"Sofrimento, drama, reviravoltas, lágrimas, houve de tudo na final do Mundial que apenas foi decidida nos penáltis, após o 3-3 que sobrou da montanha-russa dos 120 minutos de jogo. Porque houve, também, um hat-trick de Kylian Mbappé, príncipe-herdeiro do futebol, e dois golos de Lionel Messi, o dono do trono que finalmente, aos 35 anos e na despedida destes palcos, resgatou a Argentina para a conquista do terceiro Mundial da sua história. E, com que então, a coroa de Leo estava guardada para o fim
O que pensam os jogadores, em campo, quando há tempos mortos? Estão dentro do futebol, pés na relva, cabeça supostamente compenetrada no jogo e o jogo pára. O que decora aí a casa mental deles? Dizem alhear-se de tudo e porém são vistos a mirar as bancadas, Rodrigo de Paul fá-lo antes do aquecimento, a mirada talvez apanhou os argentinos com a figura de Lionel Messi tatuada em pedaços de pele à mostra, Kylian Mbappé e Antoine Griezmann também olham para longe ao escutarem o seu hino nacional, fitam os adeptos com um sorriso malandréu e algo de altivez na face, como se estar ali fosse de somenos. A experiência pode fazer isso às pessoas.
Há quatros já jogaram a final.
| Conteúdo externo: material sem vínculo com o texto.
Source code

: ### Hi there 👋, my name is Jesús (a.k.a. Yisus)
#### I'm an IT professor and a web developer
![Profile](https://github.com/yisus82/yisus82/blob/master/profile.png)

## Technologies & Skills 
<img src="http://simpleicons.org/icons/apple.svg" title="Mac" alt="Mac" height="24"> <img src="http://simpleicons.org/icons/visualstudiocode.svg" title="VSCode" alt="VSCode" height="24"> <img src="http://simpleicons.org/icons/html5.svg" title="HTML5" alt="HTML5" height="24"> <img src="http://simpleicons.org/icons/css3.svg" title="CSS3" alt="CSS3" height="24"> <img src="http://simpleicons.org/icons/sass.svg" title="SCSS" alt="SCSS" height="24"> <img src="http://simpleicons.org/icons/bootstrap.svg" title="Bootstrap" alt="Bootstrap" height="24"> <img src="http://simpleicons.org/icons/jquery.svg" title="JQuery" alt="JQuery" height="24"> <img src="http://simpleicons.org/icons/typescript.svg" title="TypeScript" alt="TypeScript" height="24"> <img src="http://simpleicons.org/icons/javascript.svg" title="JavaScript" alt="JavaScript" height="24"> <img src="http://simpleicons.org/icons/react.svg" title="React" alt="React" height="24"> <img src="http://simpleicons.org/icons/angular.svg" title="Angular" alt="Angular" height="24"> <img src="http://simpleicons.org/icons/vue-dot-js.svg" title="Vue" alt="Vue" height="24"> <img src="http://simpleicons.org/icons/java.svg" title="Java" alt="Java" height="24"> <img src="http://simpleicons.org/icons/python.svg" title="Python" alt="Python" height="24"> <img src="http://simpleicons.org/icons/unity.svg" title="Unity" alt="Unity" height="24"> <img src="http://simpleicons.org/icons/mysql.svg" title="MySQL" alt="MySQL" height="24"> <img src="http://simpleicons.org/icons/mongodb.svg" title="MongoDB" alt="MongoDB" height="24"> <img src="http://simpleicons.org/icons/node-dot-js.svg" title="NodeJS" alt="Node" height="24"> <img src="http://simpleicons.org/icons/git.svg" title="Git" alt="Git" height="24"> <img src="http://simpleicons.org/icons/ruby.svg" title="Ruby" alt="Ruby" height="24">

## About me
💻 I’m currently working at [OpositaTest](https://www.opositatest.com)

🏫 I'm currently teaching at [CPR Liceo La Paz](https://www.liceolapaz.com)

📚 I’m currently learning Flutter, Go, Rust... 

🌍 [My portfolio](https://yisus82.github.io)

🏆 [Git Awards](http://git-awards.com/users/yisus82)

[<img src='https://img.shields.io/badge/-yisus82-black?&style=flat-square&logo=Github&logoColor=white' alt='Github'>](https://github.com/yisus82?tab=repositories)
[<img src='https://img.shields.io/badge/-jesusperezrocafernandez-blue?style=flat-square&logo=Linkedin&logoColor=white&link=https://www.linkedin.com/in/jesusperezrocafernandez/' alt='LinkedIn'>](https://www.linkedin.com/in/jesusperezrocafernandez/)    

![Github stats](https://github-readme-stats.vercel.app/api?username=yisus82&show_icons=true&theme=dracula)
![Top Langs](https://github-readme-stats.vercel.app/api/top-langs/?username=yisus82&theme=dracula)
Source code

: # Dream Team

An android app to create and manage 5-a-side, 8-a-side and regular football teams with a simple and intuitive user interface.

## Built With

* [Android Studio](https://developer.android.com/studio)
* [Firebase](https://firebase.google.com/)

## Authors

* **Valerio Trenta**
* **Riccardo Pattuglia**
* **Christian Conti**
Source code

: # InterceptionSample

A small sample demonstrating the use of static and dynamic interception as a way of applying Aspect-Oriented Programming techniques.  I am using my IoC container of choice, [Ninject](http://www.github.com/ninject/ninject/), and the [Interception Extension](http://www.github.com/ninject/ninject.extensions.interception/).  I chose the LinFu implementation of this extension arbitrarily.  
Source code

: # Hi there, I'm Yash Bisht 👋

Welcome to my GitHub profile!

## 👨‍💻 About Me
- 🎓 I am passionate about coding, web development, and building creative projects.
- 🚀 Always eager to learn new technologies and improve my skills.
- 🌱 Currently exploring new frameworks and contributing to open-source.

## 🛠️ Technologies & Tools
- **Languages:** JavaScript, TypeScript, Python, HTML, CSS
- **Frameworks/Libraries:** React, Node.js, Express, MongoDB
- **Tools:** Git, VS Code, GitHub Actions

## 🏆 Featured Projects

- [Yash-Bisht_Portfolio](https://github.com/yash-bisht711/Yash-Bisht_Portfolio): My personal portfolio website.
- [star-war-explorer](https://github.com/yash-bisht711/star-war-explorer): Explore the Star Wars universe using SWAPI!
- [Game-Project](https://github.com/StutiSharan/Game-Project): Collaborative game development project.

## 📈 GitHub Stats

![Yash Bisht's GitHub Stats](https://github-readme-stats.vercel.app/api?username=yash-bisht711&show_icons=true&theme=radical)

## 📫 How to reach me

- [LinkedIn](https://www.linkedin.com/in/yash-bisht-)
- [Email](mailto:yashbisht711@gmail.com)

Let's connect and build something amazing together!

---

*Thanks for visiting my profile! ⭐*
Um sem loiro descolorado na cabeça, o outro ainda na inocência da adolescência, ambos foram flagrantes culpados de marcarem golos que deram o Mundial anterior à França, a soberba relaxada nas suas caras pode ser um disfarce, impressão injusta até, mas é o que passa quando entoam a Marselhesa à boleia de uma cantora clássica contratada para o efeito pela FIFA. Pouco antes, na fileira disposta metros ao lado no relvado do estádio Lusail, um argentino tinha o queixo bem mais erguido do que os restantes a quem se ligava no abraço coletivo, fitando lá para cima da bancada.
Era Ángel di María, presente com a mais delgada das caras argentinas, reaparecido a titular após não o ser desde a fase de grupos por arrelias físicas que pareciam ser ameaças de alguma quezília mal resolvida do karma que em 2014, por uma lesão, o impediu de jogar a final do Mundial perdida pela sua seleção. E foi ele, em estado fresquíssimo, o maior dos truques que o selecionador Lionel Scaloni guardou para esta final.
Já com o queixo para baixo, corpo curvado como se fosse um mochileiro, Di María jogou à esquerda e não à direita onde estivera nos jogos anteriores. No lado do seu pé espero, paciente, pela reincidência com que a Argentina fazia as suas jogadas pender para lá, onde, tão ao seu estilo, Ángel colava a bola à canhota para ziguezaguear por entre as pernas de Jules Koundé. Nem com a ocasional ajuda de Ousmane Dembélé, extremo com nenhuma reputação defensiva, o azarado lateral direito francês nada pôde contra o argentino que o encarou com insistência, cada receção era seguida de uma finta contra ele para Di María encarar o seu tortuoso tempo perdido.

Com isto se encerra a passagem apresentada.